The input ->
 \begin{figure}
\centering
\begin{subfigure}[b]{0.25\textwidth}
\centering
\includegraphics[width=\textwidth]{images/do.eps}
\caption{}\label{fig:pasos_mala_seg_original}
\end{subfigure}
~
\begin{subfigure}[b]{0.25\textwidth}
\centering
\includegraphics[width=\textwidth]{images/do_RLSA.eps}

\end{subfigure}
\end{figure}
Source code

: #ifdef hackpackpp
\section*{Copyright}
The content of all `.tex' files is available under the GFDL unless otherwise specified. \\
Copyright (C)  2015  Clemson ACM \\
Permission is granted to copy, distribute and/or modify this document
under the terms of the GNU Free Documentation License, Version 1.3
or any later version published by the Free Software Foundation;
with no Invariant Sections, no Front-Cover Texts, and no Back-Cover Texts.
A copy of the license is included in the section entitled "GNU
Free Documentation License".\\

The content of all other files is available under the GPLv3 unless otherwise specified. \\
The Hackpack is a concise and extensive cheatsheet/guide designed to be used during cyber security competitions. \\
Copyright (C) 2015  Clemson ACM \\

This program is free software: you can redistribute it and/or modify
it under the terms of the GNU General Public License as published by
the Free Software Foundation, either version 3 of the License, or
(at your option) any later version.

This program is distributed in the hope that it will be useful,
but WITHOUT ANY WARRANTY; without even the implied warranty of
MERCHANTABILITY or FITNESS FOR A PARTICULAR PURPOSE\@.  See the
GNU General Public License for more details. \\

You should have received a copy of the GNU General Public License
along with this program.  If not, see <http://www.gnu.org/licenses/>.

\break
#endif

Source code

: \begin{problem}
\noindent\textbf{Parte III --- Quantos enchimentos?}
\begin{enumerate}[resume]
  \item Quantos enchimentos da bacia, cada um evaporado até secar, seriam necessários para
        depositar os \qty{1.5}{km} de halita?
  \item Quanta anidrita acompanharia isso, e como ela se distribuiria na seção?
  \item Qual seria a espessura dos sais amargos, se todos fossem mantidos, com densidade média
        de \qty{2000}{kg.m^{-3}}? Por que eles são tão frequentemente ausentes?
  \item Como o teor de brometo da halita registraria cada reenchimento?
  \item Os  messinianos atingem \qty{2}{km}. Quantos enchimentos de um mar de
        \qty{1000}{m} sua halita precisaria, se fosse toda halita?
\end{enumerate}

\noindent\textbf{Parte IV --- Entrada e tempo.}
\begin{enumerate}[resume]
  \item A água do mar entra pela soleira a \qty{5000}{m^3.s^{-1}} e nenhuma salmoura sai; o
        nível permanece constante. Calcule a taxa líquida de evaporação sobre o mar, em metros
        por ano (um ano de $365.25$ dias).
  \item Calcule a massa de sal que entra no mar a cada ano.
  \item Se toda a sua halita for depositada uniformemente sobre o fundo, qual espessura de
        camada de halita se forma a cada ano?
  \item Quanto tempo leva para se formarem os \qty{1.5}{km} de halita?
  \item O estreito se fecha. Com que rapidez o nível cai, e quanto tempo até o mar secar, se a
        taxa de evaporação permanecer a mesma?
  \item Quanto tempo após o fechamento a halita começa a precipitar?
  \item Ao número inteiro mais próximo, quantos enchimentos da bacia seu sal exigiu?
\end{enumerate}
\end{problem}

Exercise brief -> Would you copy, unchanged, the stretch of the records above that begins at the line containing "a cada ano." and ends at the line containing "Quanto tempo leva", and only that?

Solution to the exercise ->
  \item Calcule a massa de sal que entra no mar a cada ano.
  \item Se toda a sua halita for depositada uniformemente sobre o fundo, qual espessura de
        camada de halita se forma a cada ano?
  \item Quanto tempo leva para se formarem os \qty{1.5}{km} de halita?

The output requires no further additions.